There were leopard prints and animals with big eyes, dolphins jumping out of a teal or purple ocean. As a self-described "weird kid," Martin was drawn to the fantasy of it all. But while her classmates toted binders with the iconic characters, Martin's mother couldn't afford to buy her any. (A friend eventually gave Martin her hand-me-down Lisa Frank things when she got new ones.)
So about 30 years later, when Martin, now 40, saw an ad on her Facebook feed for Lisa Frank Crocs, she knew she had to have them — even though she had vowed she'd never wear those round rubber shoes. Her sister bought them for her as a birthday gift, and she's worn them every day since they arrived.
"It's so silly, they're just shoes but just, the nostalgia bone," Martin, a Rosamond, Calif., resident, said with a laugh. "That's where they get you."
The '90s are back, and brands that millennials loved as children or young adults — Lisa Frank, Paul Frank with the wide-mouthed monkey face, Caboodles plastic cases and more — are now banking on their old customers wanting to relive their childhoods.
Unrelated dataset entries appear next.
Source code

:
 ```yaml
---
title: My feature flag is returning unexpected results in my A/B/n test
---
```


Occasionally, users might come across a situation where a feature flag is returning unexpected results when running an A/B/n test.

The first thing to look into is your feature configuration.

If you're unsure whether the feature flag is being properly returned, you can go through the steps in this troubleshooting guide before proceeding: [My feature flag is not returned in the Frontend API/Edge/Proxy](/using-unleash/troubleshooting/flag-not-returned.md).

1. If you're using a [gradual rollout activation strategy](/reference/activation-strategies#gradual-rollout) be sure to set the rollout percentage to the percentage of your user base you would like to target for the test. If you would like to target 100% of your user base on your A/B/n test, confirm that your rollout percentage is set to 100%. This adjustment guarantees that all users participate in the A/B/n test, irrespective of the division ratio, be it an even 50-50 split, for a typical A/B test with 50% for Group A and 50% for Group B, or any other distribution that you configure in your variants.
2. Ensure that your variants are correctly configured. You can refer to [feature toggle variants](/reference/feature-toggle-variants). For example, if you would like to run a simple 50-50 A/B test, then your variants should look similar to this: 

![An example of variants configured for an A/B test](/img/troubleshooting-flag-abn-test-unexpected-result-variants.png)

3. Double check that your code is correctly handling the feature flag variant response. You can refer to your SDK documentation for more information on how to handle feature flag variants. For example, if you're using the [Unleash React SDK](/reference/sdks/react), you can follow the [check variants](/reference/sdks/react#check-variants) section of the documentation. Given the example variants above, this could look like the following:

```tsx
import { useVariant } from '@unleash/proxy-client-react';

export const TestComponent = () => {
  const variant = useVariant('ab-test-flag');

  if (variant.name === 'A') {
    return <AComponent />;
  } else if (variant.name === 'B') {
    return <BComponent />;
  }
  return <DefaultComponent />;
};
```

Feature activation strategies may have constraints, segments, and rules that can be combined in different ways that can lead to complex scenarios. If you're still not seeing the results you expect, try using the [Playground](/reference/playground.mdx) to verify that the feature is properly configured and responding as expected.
In addition to the Crocs partnership and one with BlendJet blenders, Lisa Frank also has a collaboration with Glendale-based children's clothes maker Posh Peanut for highly sought-after onesies, dresses and other products that sell out online in less than an hour. The round-edged Caboodles are marketed for holding grown-ups' makeup. Jelly shoes now come in adult sizes.
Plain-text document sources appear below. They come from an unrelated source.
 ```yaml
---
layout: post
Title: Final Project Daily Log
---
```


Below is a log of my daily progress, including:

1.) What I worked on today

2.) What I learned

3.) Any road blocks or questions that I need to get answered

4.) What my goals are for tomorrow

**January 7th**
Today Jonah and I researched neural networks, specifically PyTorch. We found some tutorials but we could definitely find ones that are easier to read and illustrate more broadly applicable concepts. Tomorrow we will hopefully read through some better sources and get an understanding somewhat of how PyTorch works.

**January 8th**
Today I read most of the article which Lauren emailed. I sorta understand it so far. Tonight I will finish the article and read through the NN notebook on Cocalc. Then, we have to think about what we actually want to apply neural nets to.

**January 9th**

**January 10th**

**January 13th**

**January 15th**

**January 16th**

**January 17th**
Although these brands are trying to capitalize on Gen Z's zeal for all things '90s, they're also clearly trying to re-engage their original customer base — and "growing up" their products to make the buy a little easier to sell.
"It's almost like you get to relive your nostalgia in the present day, whether it's through you or your child," said Danielle Sponder Testa, assistant professor of fashion at Arizona State University. "Who doesn't like a brightly colored kitty cat or puppy dog on their children's items, particularly in times that are stressful?"
Nostalgia marketing isn't new, but the '90s resurgence comes at a particularly tense time in America. The stresses of the pandemic, political strife and economic uncertainty all weigh heavily on consumers and can encourage yearnings for a simpler time, marketing experts say.
"For the past 10 to 15 years, there's been a lot of instability in the world," said Jannine Lasaleta, associate professor at Yeshiva University who studies nostalgia's effect on consumer behavior.